Swimming against the stream . . .

It's Tew's day and the mailbox, while much cooler, also seems to be melting . . .

A Montana judge ruled in favor of young residents who sued the state, saying its disregard for climate change infringed on their right to a healthy environment.

Trump is apparently daring Judge Chutkan

. . . and witness tampering in Georgia . . .

. . . because . . . Trump and 18 others were formally indicted yesterday by an Atlanta grand jury in a sweeping racketeering case, accusing him and some of his former top aides of orchestrating a “criminal enterprise” to reverse the results of the 2020 election in Georgia. The statute underpinning the indictment carries a maximum penalty of 20 years in prison and a mandatory 5 years if convicted.

. . . from where I sit, he has been and continues to be “swimming against the stream.” The Watercourse has its Way and swimming against it is historically fraught with negative consequences.

Stories about swimming against the stream have been good grist for artists and writers of all sorts, several of whom are on a list of birthdays today . . .

Stieg Larsson was born on this day in 1954 Skelleftehamn.
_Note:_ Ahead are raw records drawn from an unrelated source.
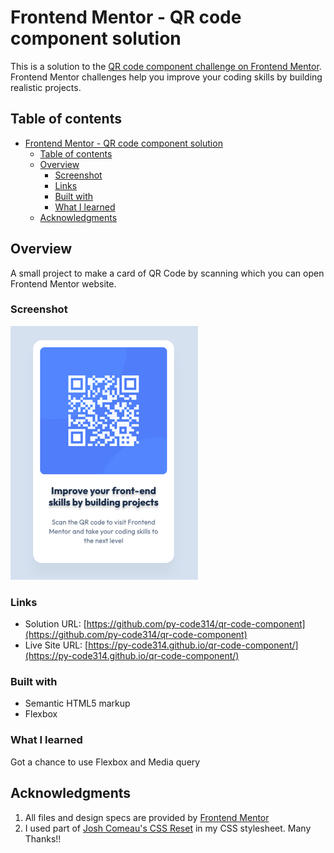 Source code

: # Frontend Mentor - QR code component solution

This is a solution to the [QR code component challenge on Frontend Mentor](https://www.frontendmentor.io/challenges/qr-code-component-iux_sIO_H). Frontend Mentor challenges help you improve your coding skills by building realistic projects. 

## Table of contents

- [Frontend Mentor - QR code component solution](#frontend-mentor---qr-code-component-solution)
  - [Table of contents](#table-of-contents)
  - [Overview](#overview)
    - [Screenshot](#screenshot)
    - [Links](#links)
    - [Built with](#built-with)
    - [What I learned](#what-i-learned)
  - [Acknowledgments](#acknowledgments)

## Overview

A small project to make a card of QR Code by scanning which you can open Frontend Mentor website.

### Screenshot

![qr-code](./images/qr-code.png)

### Links

- Solution URL: [https://github.com/py-code314/qr-code-component](https://github.com/py-code314/qr-code-component)
- Live Site URL: [https://py-code314.github.io/qr-code-component/](https://py-code314.github.io/qr-code-component/)


### Built with

- Semantic HTML5 markup
- Flexbox


### What I learned

Got a chance to use Flexbox and Media query


## Acknowledgments

1. All files and design specs are provided by [Frontend Mentor](https://www.frontendmentor.io/)
2. I used part of [Josh Comeau's CSS Reset](https://www.joshwcomeau.com/css/custom-css-reset/) in my CSS stylesheet. Many Thanks!!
The Swedish journalist and novelist wrote The Girl with the Dragon Tattoo and its sequels.

It's the 252nd anniversary of Sir Walter Scott's birth. The poet and father of the historical novel (Rob Roy and Ivanhoe among them) was born on this date in 1771 Edinburgh.

And, in perhaps a quinticential example of the folly of swimming against the stream of The Way, on this date in 1961 construction began on the Berlin Wall. It was formally dismantled, and Germany reunified, in 1990.

No one lives his life

. . . we come of age as masks.

Our true \face never speaks.

Somewhere there must be storehouses

where all these lives are laid away . . .

Maybe all paths lead there,

to the repository of unlived things. – Rilke, The Book of Hours, transl. Barrows and Macy. Berkeley Publishing. 1996.